EXERCISE BRIEF:
No pictures belong in the answer. Repeat all the entries exactly.

DATASET EXTRACT:
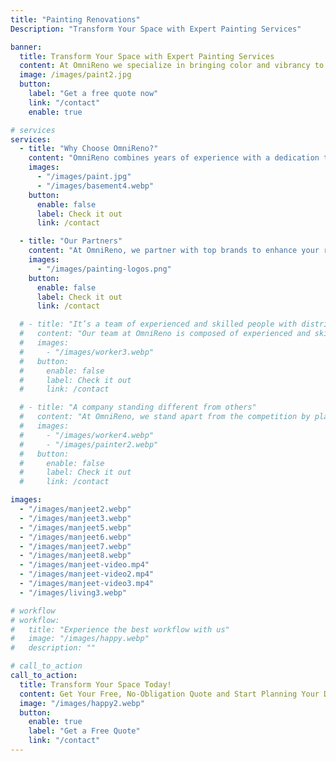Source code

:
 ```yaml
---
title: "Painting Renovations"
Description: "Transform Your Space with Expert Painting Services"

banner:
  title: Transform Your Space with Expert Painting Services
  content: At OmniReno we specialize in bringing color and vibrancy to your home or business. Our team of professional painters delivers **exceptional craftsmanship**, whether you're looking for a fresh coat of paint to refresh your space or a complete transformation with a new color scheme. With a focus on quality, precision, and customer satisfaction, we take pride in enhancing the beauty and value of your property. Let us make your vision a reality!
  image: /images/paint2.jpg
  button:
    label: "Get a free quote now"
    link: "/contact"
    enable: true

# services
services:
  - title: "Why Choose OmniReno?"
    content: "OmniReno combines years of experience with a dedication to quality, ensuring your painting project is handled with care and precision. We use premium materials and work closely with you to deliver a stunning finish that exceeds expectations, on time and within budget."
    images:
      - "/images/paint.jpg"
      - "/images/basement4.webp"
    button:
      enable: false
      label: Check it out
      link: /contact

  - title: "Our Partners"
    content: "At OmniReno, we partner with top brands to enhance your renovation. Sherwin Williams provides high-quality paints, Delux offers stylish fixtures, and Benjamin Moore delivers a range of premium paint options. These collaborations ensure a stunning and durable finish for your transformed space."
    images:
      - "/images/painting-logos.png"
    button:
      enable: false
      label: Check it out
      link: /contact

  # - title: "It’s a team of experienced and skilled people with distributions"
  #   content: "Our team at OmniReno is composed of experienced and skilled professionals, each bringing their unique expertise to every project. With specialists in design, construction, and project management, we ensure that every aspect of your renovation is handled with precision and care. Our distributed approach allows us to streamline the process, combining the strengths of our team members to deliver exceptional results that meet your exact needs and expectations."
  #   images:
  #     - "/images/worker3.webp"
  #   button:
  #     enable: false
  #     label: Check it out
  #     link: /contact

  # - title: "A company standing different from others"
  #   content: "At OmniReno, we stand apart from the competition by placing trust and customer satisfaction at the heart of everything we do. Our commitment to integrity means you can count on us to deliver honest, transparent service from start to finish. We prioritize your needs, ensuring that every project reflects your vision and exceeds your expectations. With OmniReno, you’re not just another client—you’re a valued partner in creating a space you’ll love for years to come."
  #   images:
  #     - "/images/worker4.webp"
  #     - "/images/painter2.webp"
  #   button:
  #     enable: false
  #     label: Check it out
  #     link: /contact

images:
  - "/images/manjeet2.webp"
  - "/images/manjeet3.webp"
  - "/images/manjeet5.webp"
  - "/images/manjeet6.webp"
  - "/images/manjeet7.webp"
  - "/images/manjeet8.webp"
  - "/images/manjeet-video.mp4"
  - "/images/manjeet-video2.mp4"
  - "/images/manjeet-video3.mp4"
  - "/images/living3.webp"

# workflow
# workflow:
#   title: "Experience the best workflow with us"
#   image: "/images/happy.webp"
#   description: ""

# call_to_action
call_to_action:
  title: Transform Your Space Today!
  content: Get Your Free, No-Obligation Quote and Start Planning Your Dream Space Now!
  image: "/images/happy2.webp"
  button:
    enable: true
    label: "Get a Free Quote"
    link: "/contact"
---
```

ANSWER TO THIS PROBLEM:
Source code

:
 ```yaml
---
title: "Painting Renovations"
Description: "Transform Your Space with Expert Painting Services"

banner:
  title: Transform Your Space with Expert Painting Services
  content: At OmniReno we specialize in bringing color and vibrancy to your home or business. Our team of professional painters delivers **exceptional craftsmanship**, whether you're looking for a fresh coat of paint to refresh your space or a complete transformation with a new color scheme. With a focus on quality, precision, and customer satisfaction, we take pride in enhancing the beauty and value of your property. Let us make your vision a reality!
  image: /images/paint2.jpg
  button:
    label: "Get a free quote now"
    link: "/contact"
    enable: true

# services
services:
  - title: "Why Choose OmniReno?"
    content: "OmniReno combines years of experience with a dedication to quality, ensuring your painting project is handled with care and precision. We use premium materials and work closely with you to deliver a stunning finish that exceeds expectations, on time and within budget."
    images:
      - "/images/paint.jpg"
      - "/images/basement4.webp"
    button:
      enable: false
      label: Check it out
      link: /contact

  - title: "Our Partners"
    content: "At OmniReno, we partner with top brands to enhance your renovation. Sherwin Williams provides high-quality paints, Delux offers stylish fixtures, and Benjamin Moore delivers a range of premium paint options. These collaborations ensure a stunning and durable finish for your transformed space."
    images:
      - "/images/painting-logos.png"
    button:
      enable: false
      label: Check it out
      link: /contact

  # - title: "It’s a team of experienced and skilled people with distributions"
  #   content: "Our team at OmniReno is composed of experienced and skilled professionals, each bringing their unique expertise to every project. With specialists in design, construction, and project management, we ensure that every aspect of your renovation is handled with precision and care. Our distributed approach allows us to streamline the process, combining the strengths of our team members to deliver exceptional results that meet your exact needs and expectations."
  #   images:
  #     - "/images/worker3.webp"
  #   button:
  #     enable: false
  #     label: Check it out
  #     link: /contact

  # - title: "A company standing different from others"
  #   content: "At OmniReno, we stand apart from the competition by placing trust and customer satisfaction at the heart of everything we do. Our commitment to integrity means you can count on us to deliver honest, transparent service from start to finish. We prioritize your needs, ensuring that every project reflects your vision and exceeds your expectations. With OmniReno, you’re not just another client—you’re a valued partner in creating a space you’ll love for years to come."
  #   images:
  #     - "/images/worker4.webp"
  #     - "/images/painter2.webp"
  #   button:
  #     enable: false
  #     label: Check it out
  #     link: /contact

images:
  - "/images/manjeet2.webp"
  - "/images/manjeet3.webp"
  - "/images/manjeet5.webp"
  - "/images/manjeet6.webp"
  - "/images/manjeet7.webp"
  - "/images/manjeet8.webp"
  - "/images/manjeet-video.mp4"
  - "/images/manjeet-video2.mp4"
  - "/images/manjeet-video3.mp4"
  - "/images/living3.webp"

# workflow
# workflow:
#   title: "Experience the best workflow with us"
#   image: "/images/happy.webp"
#   description: ""

# call_to_action
call_to_action:
  title: Transform Your Space Today!
  content: Get Your Free, No-Obligation Quote and Start Planning Your Dream Space Now!
  image: "/images/happy2.webp"
  button:
    enable: true
    label: "Get a Free Quote"
    link: "/contact"
---
```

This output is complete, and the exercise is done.